Task description:
Every line in the data below from the one containing "За читателите у" down to the one containing "Добре, но искате", both included, must be retyped exactly; no other line is to appear.

Data listing:
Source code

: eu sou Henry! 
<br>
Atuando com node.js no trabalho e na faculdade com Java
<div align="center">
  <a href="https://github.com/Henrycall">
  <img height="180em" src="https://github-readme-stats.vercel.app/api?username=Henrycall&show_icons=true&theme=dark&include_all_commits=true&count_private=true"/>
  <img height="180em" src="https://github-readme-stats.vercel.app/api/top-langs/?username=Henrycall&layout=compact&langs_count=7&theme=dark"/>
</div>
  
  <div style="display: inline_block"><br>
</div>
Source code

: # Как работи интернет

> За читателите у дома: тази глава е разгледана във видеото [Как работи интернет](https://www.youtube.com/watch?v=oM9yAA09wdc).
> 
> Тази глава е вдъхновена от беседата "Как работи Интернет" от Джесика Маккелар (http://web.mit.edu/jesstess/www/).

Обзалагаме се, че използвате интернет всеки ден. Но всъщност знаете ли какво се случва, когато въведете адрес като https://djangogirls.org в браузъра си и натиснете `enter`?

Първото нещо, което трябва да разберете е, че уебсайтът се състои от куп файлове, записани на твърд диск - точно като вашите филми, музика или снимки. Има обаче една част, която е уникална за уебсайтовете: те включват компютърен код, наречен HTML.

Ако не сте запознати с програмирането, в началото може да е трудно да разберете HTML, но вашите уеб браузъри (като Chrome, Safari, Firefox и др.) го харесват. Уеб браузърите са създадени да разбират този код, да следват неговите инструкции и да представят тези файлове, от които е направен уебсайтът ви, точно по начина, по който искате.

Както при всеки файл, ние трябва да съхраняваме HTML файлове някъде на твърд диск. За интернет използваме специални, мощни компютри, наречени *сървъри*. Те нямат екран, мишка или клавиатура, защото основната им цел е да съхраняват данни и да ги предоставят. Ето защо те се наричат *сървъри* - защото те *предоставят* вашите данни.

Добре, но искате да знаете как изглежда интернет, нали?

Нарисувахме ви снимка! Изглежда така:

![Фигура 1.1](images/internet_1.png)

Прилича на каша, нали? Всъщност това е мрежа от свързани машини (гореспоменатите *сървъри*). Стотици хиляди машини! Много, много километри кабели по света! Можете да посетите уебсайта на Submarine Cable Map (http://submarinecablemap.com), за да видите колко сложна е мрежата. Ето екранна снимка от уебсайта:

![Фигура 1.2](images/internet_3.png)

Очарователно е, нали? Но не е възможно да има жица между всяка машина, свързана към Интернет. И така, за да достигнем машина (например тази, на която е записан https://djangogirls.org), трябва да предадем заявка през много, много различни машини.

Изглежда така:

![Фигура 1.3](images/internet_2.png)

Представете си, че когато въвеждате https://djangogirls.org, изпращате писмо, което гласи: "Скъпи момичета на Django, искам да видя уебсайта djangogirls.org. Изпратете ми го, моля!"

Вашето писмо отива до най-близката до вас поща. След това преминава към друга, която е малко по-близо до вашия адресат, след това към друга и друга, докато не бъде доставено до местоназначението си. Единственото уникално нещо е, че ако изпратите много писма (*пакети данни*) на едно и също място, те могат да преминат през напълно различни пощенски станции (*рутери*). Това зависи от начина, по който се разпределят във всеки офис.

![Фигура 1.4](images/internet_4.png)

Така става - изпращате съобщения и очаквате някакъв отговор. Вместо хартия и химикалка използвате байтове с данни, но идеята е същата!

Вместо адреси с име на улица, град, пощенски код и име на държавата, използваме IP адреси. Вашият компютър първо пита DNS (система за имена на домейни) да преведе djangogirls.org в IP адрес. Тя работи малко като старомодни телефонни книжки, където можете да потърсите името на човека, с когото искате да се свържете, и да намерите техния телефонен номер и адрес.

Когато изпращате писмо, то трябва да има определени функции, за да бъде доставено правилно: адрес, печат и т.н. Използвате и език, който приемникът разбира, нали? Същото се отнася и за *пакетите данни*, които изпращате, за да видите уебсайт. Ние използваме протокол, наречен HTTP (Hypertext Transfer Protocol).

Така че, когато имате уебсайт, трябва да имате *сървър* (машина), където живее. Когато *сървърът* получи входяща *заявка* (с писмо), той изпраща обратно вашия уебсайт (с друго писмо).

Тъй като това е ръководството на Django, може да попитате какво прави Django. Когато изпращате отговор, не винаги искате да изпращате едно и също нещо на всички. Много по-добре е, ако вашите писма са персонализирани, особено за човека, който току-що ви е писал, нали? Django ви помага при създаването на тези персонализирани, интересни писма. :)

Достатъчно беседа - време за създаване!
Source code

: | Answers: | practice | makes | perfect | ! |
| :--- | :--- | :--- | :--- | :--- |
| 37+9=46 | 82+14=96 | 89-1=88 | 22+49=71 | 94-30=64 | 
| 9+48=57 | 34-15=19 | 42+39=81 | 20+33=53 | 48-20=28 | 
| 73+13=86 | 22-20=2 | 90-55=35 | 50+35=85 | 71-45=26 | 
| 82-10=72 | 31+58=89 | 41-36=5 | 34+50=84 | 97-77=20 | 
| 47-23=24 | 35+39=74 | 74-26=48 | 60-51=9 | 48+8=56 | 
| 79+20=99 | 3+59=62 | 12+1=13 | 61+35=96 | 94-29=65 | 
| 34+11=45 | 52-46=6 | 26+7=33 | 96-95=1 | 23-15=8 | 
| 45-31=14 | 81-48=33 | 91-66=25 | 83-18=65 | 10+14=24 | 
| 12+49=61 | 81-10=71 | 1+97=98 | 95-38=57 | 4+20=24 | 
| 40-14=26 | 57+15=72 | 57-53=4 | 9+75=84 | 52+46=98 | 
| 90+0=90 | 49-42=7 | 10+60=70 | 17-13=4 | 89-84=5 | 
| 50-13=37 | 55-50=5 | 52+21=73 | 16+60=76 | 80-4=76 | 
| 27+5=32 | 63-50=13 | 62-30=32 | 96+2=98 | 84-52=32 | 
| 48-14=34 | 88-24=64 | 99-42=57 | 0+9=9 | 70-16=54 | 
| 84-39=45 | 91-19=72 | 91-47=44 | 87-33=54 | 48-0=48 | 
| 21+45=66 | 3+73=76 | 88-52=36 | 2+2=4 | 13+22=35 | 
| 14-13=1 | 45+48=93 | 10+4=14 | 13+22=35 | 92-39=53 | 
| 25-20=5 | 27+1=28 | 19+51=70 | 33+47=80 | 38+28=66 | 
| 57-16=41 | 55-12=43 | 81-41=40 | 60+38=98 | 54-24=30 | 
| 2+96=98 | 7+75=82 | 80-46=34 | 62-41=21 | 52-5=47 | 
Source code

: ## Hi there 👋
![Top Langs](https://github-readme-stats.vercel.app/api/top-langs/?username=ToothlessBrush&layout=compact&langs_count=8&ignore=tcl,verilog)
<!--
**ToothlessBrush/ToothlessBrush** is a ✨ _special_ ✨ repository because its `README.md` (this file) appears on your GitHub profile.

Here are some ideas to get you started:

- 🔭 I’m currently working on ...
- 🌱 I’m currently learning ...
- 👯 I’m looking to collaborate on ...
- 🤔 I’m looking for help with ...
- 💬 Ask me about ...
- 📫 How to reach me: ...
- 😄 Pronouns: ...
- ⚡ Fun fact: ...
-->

Reply:
> За читателите у дома: тази глава е разгледана във видеото [Как работи интернет](https://www.youtube.com/watch?v=oM9yAA09wdc).
> 
> Тази глава е вдъхновена от беседата "Как работи Интернет" от Джесика Маккелар (http://web.mit.edu/jesstess/www/).

Обзалагаме се, че използвате интернет всеки ден. Но всъщност знаете ли какво се случва, когато въведете адрес като https://djangogirls.org в браузъра си и натиснете `enter`?

Първото нещо, което трябва да разберете е, че уебсайтът се състои от куп файлове, записани на твърд диск - точно като вашите филми, музика или снимки. Има обаче една част, която е уникална за уебсайтовете: те включват компютърен код, наречен HTML.

Ако не сте запознати с програмирането, в началото може да е трудно да разберете HTML, но вашите уеб браузъри (като Chrome, Safari, Firefox и др.) го харесват. Уеб браузърите са създадени да разбират този код, да следват неговите инструкции и да представят тези файлове, от които е направен уебсайтът ви, точно по начина, по който искате.

Както при всеки файл, ние трябва да съхраняваме HTML файлове някъде на твърд диск. За интернет използваме специални, мощни компютри, наречени *сървъри*. Те нямат екран, мишка или клавиатура, защото основната им цел е да съхраняват данни и да ги предоставят. Ето защо те се наричат *сървъри* - защото те *предоставят* вашите данни.

Добре, но искате да знаете как изглежда интернет, нали?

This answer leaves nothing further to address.